**Requirement**
Print the data below exactly as it stands, and keep the pictures out.

**Given records**
○ ○ ○ ○

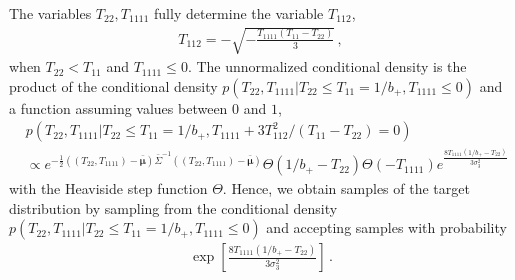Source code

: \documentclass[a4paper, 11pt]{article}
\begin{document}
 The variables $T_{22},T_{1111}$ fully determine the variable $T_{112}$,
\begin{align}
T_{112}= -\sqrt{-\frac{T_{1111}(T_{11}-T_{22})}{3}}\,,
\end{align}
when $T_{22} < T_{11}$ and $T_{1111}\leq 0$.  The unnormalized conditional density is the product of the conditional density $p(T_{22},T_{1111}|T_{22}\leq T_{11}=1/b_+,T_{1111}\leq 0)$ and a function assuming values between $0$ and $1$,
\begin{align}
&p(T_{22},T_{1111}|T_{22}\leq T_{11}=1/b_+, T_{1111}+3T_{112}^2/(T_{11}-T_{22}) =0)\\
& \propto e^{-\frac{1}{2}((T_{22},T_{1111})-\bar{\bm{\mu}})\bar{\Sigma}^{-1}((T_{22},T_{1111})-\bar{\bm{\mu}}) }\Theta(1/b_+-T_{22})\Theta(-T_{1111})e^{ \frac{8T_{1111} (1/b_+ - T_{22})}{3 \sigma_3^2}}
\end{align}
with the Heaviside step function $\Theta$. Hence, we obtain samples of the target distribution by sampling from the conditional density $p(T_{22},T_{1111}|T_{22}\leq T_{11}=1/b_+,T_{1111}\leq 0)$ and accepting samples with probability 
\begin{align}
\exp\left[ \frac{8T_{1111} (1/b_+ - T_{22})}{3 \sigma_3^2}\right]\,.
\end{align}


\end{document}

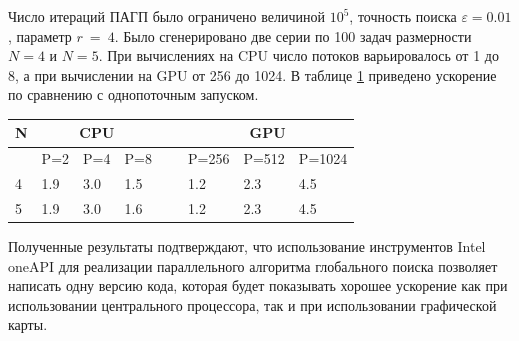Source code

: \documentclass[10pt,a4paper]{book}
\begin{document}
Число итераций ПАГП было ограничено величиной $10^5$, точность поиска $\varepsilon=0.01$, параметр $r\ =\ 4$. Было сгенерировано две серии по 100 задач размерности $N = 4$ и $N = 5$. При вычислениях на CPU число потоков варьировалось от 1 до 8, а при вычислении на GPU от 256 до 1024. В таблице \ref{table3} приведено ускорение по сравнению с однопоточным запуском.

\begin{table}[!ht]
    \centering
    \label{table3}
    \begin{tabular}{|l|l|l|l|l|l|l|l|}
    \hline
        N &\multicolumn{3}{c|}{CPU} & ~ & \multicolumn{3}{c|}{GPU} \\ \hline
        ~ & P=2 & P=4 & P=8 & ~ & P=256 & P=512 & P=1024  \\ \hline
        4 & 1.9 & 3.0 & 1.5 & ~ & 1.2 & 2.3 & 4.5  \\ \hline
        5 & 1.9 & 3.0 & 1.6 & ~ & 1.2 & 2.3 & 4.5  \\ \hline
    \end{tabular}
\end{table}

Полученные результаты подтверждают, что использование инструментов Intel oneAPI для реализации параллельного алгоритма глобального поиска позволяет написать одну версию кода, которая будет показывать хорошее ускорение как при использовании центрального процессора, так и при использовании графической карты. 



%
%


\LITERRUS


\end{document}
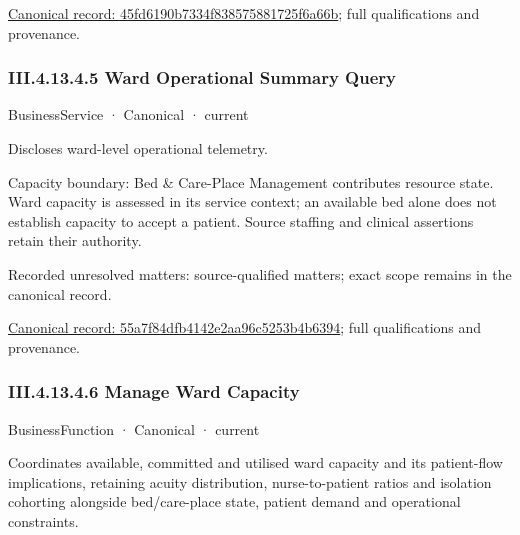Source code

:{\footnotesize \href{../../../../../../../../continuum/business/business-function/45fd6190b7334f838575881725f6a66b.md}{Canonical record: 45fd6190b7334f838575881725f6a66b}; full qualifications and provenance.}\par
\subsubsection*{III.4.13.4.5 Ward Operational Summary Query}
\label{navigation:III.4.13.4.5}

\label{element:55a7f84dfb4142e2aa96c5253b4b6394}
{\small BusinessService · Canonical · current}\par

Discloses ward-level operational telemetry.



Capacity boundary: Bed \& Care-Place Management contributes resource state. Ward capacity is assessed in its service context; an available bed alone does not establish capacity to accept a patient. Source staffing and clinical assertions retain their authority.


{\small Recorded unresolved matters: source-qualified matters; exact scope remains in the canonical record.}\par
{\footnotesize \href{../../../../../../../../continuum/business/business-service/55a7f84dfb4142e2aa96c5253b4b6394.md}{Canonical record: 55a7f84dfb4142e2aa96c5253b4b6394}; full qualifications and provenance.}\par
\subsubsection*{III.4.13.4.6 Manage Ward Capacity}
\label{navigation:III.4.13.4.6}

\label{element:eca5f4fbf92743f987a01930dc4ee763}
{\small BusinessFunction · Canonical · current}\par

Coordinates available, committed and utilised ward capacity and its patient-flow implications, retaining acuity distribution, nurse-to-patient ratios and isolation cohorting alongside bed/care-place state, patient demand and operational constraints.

○ ○ ○ ○

**Result**
Source code

: \documentclass[a4paper, 11pt]{article}
\begin{document}
 The variables $T_{22},T_{1111}$ fully determine the variable $T_{112}$,
\begin{align}
T_{112}= -\sqrt{-\frac{T_{1111}(T_{11}-T_{22})}{3}}\,,
\end{align}
when $T_{22} < T_{11}$ and $T_{1111}\leq 0$.  The unnormalized conditional density is the product of the conditional density $p(T_{22},T_{1111}|T_{22}\leq T_{11}=1/b_+,T_{1111}\leq 0)$ and a function assuming values between $0$ and $1$,
\begin{align}
&p(T_{22},T_{1111}|T_{22}\leq T_{11}=1/b_+, T_{1111}+3T_{112}^2/(T_{11}-T_{22}) =0)\\
& \propto e^{-\frac{1}{2}((T_{22},T_{1111})-\bar{\bm{\mu}})\bar{\Sigma}^{-1}((T_{22},T_{1111})-\bar{\bm{\mu}}) }\Theta(1/b_+-T_{22})\Theta(-T_{1111})e^{ \frac{8T_{1111} (1/b_+ - T_{22})}{3 \sigma_3^2}}
\end{align}
with the Heaviside step function $\Theta$. Hence, we obtain samples of the target distribution by sampling from the conditional density $p(T_{22},T_{1111}|T_{22}\leq T_{11}=1/b_+,T_{1111}\leq 0)$ and accepting samples with probability 
\begin{align}
\exp\left[ \frac{8T_{1111} (1/b_+ - T_{22})}{3 \sigma_3^2}\right]\,.
\end{align}


\end{document}

Source code

: \documentclass[10pt,a4paper]{book}
\begin{document}
Число итераций ПАГП было ограничено величиной $10^5$, точность поиска $\varepsilon=0.01$, параметр $r\ =\ 4$. Было сгенерировано две серии по 100 задач размерности $N = 4$ и $N = 5$. При вычислениях на CPU число потоков варьировалось от 1 до 8, а при вычислении на GPU от 256 до 1024. В таблице \ref{table3} приведено ускорение по сравнению с однопоточным запуском.

\begin{table}[!ht]
    \centering
    \label{table3}
    \begin{tabular}{|l|l|l|l|l|l|l|l|}
    \hline
        N &\multicolumn{3}{c|}{CPU} & ~ & \multicolumn{3}{c|}{GPU} \\ \hline
        ~ & P=2 & P=4 & P=8 & ~ & P=256 & P=512 & P=1024  \\ \hline
        4 & 1.9 & 3.0 & 1.5 & ~ & 1.2 & 2.3 & 4.5  \\ \hline
        5 & 1.9 & 3.0 & 1.6 & ~ & 1.2 & 2.3 & 4.5  \\ \hline
    \end{tabular}
\end{table}

Полученные результаты подтверждают, что использование инструментов Intel oneAPI для реализации параллельного алгоритма глобального поиска позволяет написать одну версию кода, которая будет показывать хорошее ускорение как при использовании центрального процессора, так и при использовании графической карты. 



%
%


\LITERRUS


\end{document}
Source code

:{\footnotesize \href{../../../../../../../../continuum/business/business-function/45fd6190b7334f838575881725f6a66b.md}{Canonical record: 45fd6190b7334f838575881725f6a66b}; full qualifications and provenance.}\par
\subsubsection*{III.4.13.4.5 Ward Operational Summary Query}
\label{navigation:III.4.13.4.5}

\label{element:55a7f84dfb4142e2aa96c5253b4b6394}
{\small BusinessService · Canonical · current}\par

Discloses ward-level operational telemetry.



Capacity boundary: Bed \& Care-Place Management contributes resource state. Ward capacity is assessed in its service context; an available bed alone does not establish capacity to accept a patient. Source staffing and clinical assertions retain their authority.


{\small Recorded unresolved matters: source-qualified matters; exact scope remains in the canonical record.}\par
{\footnotesize \href{../../../../../../../../continuum/business/business-service/55a7f84dfb4142e2aa96c5253b4b6394.md}{Canonical record: 55a7f84dfb4142e2aa96c5253b4b6394}; full qualifications and provenance.}\par
\subsubsection*{III.4.13.4.6 Manage Ward Capacity}
\label{navigation:III.4.13.4.6}

\label{element:eca5f4fbf92743f987a01930dc4ee763}
{\small BusinessFunction · Canonical · current}\par

Coordinates available, committed and utilised ward capacity and its patient-flow implications, retaining acuity distribution, nurse-to-patient ratios and isolation cohorting alongside bed/care-place state, patient demand and operational constraints.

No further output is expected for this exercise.